Q: What are the alternatives?

A: A 48-inch diameter pipeline is going to be built from the North Slope to the Gulf of Alaska. From there, tankers will carry the crude to West Coast refineries. To expand the market beyond the West Coast, the industry is evaluating alternatives to the Northwest Passage. One is to move the oil by tanker from the Trans Alaska Pipeline’s southern terminal to Puget Sound, Washington, and then across the United States by pipeline. Another is to build a pipeline across Canada to the United States. Other proposals include tanker transportation tied into a Panama pipeline, tanker transportation around Cape Horn to the East Coast, and even submarine tankers.

Q: How can Humble, Jersey Standard, and the other companies that participated in the Manhattan’s voyage justify this $40 million expenditure?

A: It’s about the same as drilling 20 dry holes in a frontier area — you risk money to make money. We needed the data collected on this voyage in order to estimate the cost of tanker transportation from the North Slope. Building pipelines or building tankers and their terminals will represent an investment of billions. And if we find, for example, that tankers can move oil from the North Slope to the East Coast at a lower per barrel cost than a pipeline can do it, that might save the companies involved many millions of dollars a year. Only by keeping transpiration and other costs as low as possible had the oil industry been able to hold down product prices over the years.

Q: What impact will North Slope oil have on world markets for crude?

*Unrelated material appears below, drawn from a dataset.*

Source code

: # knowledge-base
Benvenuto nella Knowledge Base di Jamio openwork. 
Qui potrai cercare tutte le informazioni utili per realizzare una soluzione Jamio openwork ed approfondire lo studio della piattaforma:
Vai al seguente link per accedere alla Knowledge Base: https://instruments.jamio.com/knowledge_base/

A: Probably none. We expect to sell North Slope oil in the United States rather than in Europe or Japan, where it could not compete with lower-cost foreign oil. The North Slope discovery may be the biggest in North America, but the Middle East still has 70 percent of Free World reserves as we know them today.

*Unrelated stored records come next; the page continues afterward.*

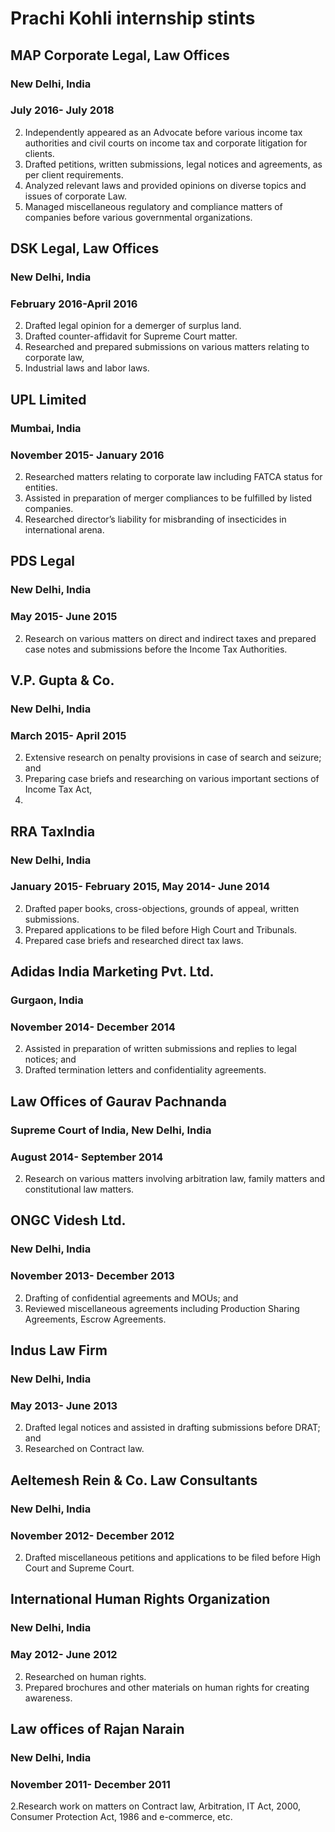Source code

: # Prachi Kohli internship stints

## MAP Corporate Legal, Law Offices
### New Delhi, India
### July 2016- July 2018
2. Independently appeared as an Advocate before various income tax authorities and civil
courts on income tax and corporate litigation for clients.
2. Drafted petitions, written submissions, legal notices and agreements, as per client
requirements.
2. Analyzed relevant laws and provided opinions on diverse topics and issues of corporate
Law.
2. Managed miscellaneous regulatory and compliance matters of companies before various
governmental organizations.

## DSK Legal, Law Offices
### New Delhi, India
### February 2016-April 2016
2. Drafted legal opinion for a demerger of surplus land.
2. Drafted counter-affidavit for Supreme Court matter.
2. Researched and prepared submissions on various matters relating to corporate law,
2. Industrial laws and labor laws.

## UPL Limited
### Mumbai, India
### November 2015- January 2016
2. Researched matters relating to corporate law including FATCA status for entities.
2. Assisted in preparation of merger compliances to be fulfilled by listed companies.
2. Researched director’s liability for misbranding of insecticides in international arena.

## PDS Legal
### New Delhi, India
### May 2015- June 2015
2. Research on various matters on direct and indirect taxes and prepared case notes and
submissions before the Income Tax Authorities.

## V.P. Gupta &amp; Co.
### New Delhi, India
### March 2015- April 2015
2. Extensive research on penalty provisions in case of search and seizure; and
2. Preparing case briefs and researching on various important sections of Income Tax Act,
1961.

## RRA TaxIndia
### New Delhi, India
### January 2015- February 2015, May 2014- June 2014
2. Drafted paper books, cross-objections, grounds of appeal, written submissions.
2. Prepared applications to be filed before High Court and Tribunals.
2. Prepared case briefs and researched direct tax laws.

## Adidas India Marketing Pvt. Ltd.
### Gurgaon, India
### November 2014- December 2014
2. Assisted in preparation of written submissions and replies to legal notices; and
2. Drafted termination letters and confidentiality agreements.

## Law Offices of Gaurav Pachnanda
### Supreme Court of India, New Delhi, India
### August 2014- September 2014
2. Research on various matters involving arbitration law, family matters and constitutional
law matters.

## ONGC Videsh Ltd.
### New Delhi, India
### November 2013- December 2013
2. Drafting of confidential agreements and MOUs; and
2. Reviewed miscellaneous agreements including Production Sharing Agreements, Escrow
Agreements.

## Indus Law Firm
### New Delhi, India
### May 2013- June 2013
2. Drafted legal notices and assisted in drafting submissions before DRAT; and
2. Researched on Contract law.

## Aeltemesh Rein & Co. Law Consultants
### New Delhi, India
### November 2012- December 2012
2. Drafted miscellaneous petitions and applications to be filed before High Court and
Supreme Court.

## International Human Rights Organization
### New Delhi, India
### May 2012- June 2012
2. Researched on human rights.
2. Prepared brochures and other materials on human rights for creating awareness.

## Law offices of Rajan Narain
### New Delhi, India
### November 2011- December 2011
2.Research work on matters on Contract law, Arbitration, IT Act, 2000, Consumer
Protection Act, 1986 and e-commerce, etc.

Q: How will North Slope oil affect U.S supply and reserves?

A: The North Slope discovery could possibly equal existing U.S. proved reserves. But even this will not be enough to meet the increasing demand forecast for the 1970s. Continued exploration for oil in the United States is essential for our future security and growing energy needs.

Q: Will North Slope oil affect U.S. product prices?

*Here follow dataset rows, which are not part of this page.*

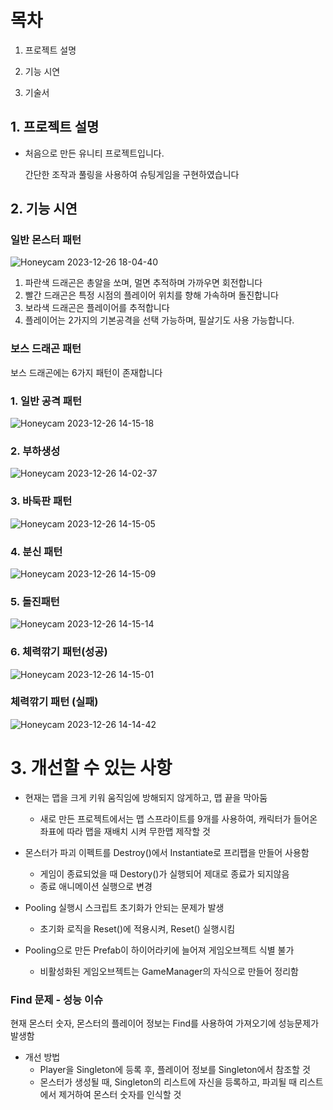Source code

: # 목차

1. 프로젝트 설명

2. 기능 시연

3. 기술서

## 1. 프로젝트 설명

- 처음으로 만든 유니티 프로젝트입니다.
    
    간단한 조작과 풀링을 사용하여 슈팅게임을 구현하였습니다
    


## 2. 기능 시연

### 일반 몬스터 패턴
![Honeycam 2023-12-26 18-04-40](https://github.com/wlsrb0147/2DShoot/assets/50743287/4835a37d-60ea-41cb-85d1-e243e155eb88)
1. 파란색 드래곤은 총알을 쏘며, 멀면 추적하며 가까우면 회전합니다
2. 빨간 드래곤은 특정 시점의 플레이어 위치를 향해 가속하며 돌진합니다
3. 보라색 드래곤은 플레이어를 추적합니다
4. 플레이어는 2가지의 기본공격을 선택 가능하며, 필살기도 사용 가능합니다.


### 보스 드래곤 패턴
보스 드래곤에는 6가지 패턴이 존재합니다

### 1. 일반 공격 패턴

![Honeycam 2023-12-26 14-15-18](https://github.com/wlsrb0147/2DShoot/assets/50743287/62974a3d-fa2a-42b4-959c-13c6578d01ba)

### 2. 부하생성 

![Honeycam 2023-12-26 14-02-37](https://github.com/wlsrb0147/2DShoot/assets/50743287/970ff987-4406-40a8-91de-74ad784559e6)

### 3. 바둑판 패턴

![Honeycam 2023-12-26 14-15-05](https://github.com/wlsrb0147/2DShoot/assets/50743287/ad45bbf2-a7d1-4967-8336-ea6a9be8bc54)

### 4. 분신 패턴

![Honeycam 2023-12-26 14-15-09](https://github.com/wlsrb0147/2DShoot/assets/50743287/369fd840-8b9e-4a69-af02-71e4daa3c0ba)

### 5. 돌진패턴

![Honeycam 2023-12-26 14-15-14](https://github.com/wlsrb0147/2DShoot/assets/50743287/185aa2cd-03ec-4b4e-a879-7eb127466278)

### 6. 체력깎기 패턴(성공)

![Honeycam 2023-12-26 14-15-01](https://github.com/wlsrb0147/2DShoot/assets/50743287/e2ab45af-50b0-47a9-a415-50d7b9702f94)

### 체력깎기 패턴 (실패)

![Honeycam 2023-12-26 14-14-42](https://github.com/wlsrb0147/2DShoot/assets/50743287/a084a9bb-5ce4-4429-962f-20782b555306)

# 3. 개선할 수 있는 사항

- 현재는 맵을 크게 키워 움직임에 방해되지 않게하고, 맵 끝을 막아둠
    - 새로 만든 프로젝트에서는 맵 스프라이트를 9개를 사용하여, 캐릭터가 들어온 좌표에 따라 맵을 재배치 시켜 무한맵 제작할 것

- 몬스터가 파괴 이펙트를 Destroy()에서 Instantiate로 프리팹을 만들어 사용함
    - 게임이 종료되었을 때 Destory()가 실행되어 제대로 종료가 되지않음
    - 종료 애니메이션 실행으로 변경

- Pooling 실행시 스크립트 초기화가 안되는 문제가 발생
    - 초기화 로직을 Reset()에 적용시켜,  Reset() 실행시킴

- Pooling으로 만든 Prefab이 하이어라키에 늘어져 게임오브젝트 식별 불가
    - 비활성화된 게임오브젝트는 GameManager의 자식으로 만들어 정리함

### Find 문제 - 성능 이슈

현재 몬스터 숫자, 몬스터의 플레이어 정보는 Find를 사용하여 가져오기에 성능문제가 발생함

- 개선 방법
    - Player을 Singleton에 등록 후, 플레이어 정보를 Singleton에서 참조할 것
    - 몬스터가 생성될 때, Singleton의 리스트에 자신을 등록하고, 파괴될 때 리스트에서 제거하여 몬스터 숫자를 인식할 것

A: Not in the long term. Expanding markets will absorb all the oil the industry can supply. Humble expects its North Slope crude to be priced competitively in the domestic market. Of course, a drastic lowering of U.S. oil import controls — which I do not expect at this time — could change the price structure and delay the development of North Slope oil. But according to the best present estimates, Humble expects to be moving its North Slope crude to the West Coast by 1973 and east of the Rockies soon thereafter.

Q: What could the opening of the Northwest Passage mean to Canada?

A: If the Northwest Passage becomes a commercial sea route around North America, it could benefit the Canadian north as much as Alaska. It would provide a means of transporting oil which might be discovered in northern Canada and other minerals might be developed.

Q: Are there any broader lessons to be learned from the Manhattan’s voyage?

A: It certainly tells us something about the price of progress. Only a healthy industry operating in a favorable business environment could afford to invest $40 million in this important undertaking. Let’s not forget that this was a privately financed project. Both the U.S. and Canadian governments provided icebreakers and observers, but there were no subsidies asked or granted. Yet the result is likely to promote world commerce and open new regions to development and settlement. The Manhattan carried a fine group of scientists, engineers, sailors, and businessmen who were recruited from private companies and engaged in the same kind of profit-seeking venture that sent 15th century explorers across the world’s oceans in search of new trade routes. I think it was a truly great accomplishment.